The four-time F1 champion endured one of the worst weekends of his career as he made his return to the sport after missing the opening two rounds of the year due to coronavirus.

Vettel crashed in final practice after his running on Friday was heavily disrupted due to a loss of power in FP1.

The German was forced to sit out of FP2 and had very limited running going into qualifying, where he had just one run at the end of Q1.

The race itself didn’t go in better, with Vettel’s race ending prematurely after crashing on the exit of Turn 4 to cap off a miserable weekend.

Speaking after the race, Krack dismissed suggestions that a driver of Vettel’s ‘class’ would struggle because he missed the first two races of the year.

“I am happy that Seb is fine, first of all after all these incidents,” he said. “I think if someone like him, a four-time champion has these issues that he was having this weekend, this is not down to not driving because he has driven the car.

“This is really something we need to look at what car we provide him, what feedback he gets from the car because he will agree with me that him being off so much as he has been this weekend is not normal and I don’t think it’s related to having missed two races.

“He has been the multiple winner in Melbourne, he knows where he is here, he has some tests with the car so I think it would be really easy to say ‘oh he was not there for two weekends’. A driver of that class, we need to really check what tool we are giving him.”

Aston Martin unconcerned about looming ban for Stroll

Lance Stroll has moved to within four penalty points of a race ban after picking up three penalty points in Melbourne.

The Canadian received two for colliding with Nicholas Latifi in qualifying before getting another penalty point in the race for excessive weaving when battling Valtteri Bottas.

Krack defended Stroll for his driving across the weekend, claiming it was a consequence of having an uncompetitive car.

“We need to learn how the new race director [works], how they govern it,” Krack explained. “We learned it a little bit in the hard way at the moment.

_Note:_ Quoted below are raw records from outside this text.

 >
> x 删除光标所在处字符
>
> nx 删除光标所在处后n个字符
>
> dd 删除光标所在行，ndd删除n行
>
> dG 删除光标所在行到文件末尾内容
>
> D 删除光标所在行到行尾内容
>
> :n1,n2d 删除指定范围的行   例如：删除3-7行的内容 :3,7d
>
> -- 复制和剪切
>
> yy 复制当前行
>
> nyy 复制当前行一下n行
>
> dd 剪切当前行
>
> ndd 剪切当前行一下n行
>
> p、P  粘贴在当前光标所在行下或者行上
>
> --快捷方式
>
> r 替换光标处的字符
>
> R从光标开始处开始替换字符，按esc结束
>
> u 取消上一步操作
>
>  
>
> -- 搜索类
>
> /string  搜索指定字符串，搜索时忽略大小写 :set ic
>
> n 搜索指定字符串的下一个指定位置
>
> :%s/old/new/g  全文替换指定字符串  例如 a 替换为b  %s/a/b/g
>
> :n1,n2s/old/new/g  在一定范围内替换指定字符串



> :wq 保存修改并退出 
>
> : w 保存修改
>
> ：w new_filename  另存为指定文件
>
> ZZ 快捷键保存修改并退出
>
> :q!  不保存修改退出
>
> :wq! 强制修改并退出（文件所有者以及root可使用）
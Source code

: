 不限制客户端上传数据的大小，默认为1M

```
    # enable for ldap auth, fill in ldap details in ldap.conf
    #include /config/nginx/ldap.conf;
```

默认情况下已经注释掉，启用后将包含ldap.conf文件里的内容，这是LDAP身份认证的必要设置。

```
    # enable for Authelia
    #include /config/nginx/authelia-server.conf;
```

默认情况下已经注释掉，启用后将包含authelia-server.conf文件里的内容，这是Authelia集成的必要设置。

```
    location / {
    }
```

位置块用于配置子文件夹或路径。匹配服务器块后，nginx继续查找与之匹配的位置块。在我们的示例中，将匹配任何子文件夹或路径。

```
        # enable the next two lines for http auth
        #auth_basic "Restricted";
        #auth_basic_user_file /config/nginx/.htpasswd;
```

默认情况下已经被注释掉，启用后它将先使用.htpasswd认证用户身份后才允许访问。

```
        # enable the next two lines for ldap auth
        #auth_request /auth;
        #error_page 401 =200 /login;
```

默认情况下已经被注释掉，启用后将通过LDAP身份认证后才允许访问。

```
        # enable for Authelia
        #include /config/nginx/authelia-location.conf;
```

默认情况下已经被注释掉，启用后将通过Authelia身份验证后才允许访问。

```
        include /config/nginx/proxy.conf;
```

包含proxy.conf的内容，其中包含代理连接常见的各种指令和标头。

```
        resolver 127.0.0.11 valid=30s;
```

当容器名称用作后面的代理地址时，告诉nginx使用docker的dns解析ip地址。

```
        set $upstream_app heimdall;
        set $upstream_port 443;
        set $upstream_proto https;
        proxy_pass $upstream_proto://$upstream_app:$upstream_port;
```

We will keep it under control. We had two points yesterday, we had one point today. Obviously, when the car is not as you want it then the drivers try as much as possible to defend.

“I think it’s a combination of maybe new ways of governance but that would be too easy to say. I think if we had a better car then we wouldn’t have these issues.”

Spare parts another issue for Aston Martin

With Vettel and Stroll’s various shunts across the weekend, spare parts are becoming a problem for Aston Martin.

Haas is in a similar situation with it having no spare chassis available in Melbourne.

In the cost cap era, Krack admitted that the team needs to weigh up the manufacturing of spare parts versus development and trying to improve performance.

“I am quite sure you’ve counted the amount of incidents and the amount of wings and front suspensions that we have damaged,” he added. “You can calculate quickly we will need to go to Imola and actually, yes, the question is correct.

“Will we have capacity to develop or will we need to use our capacity for making spares so these discussions are ongoing since yesterday.”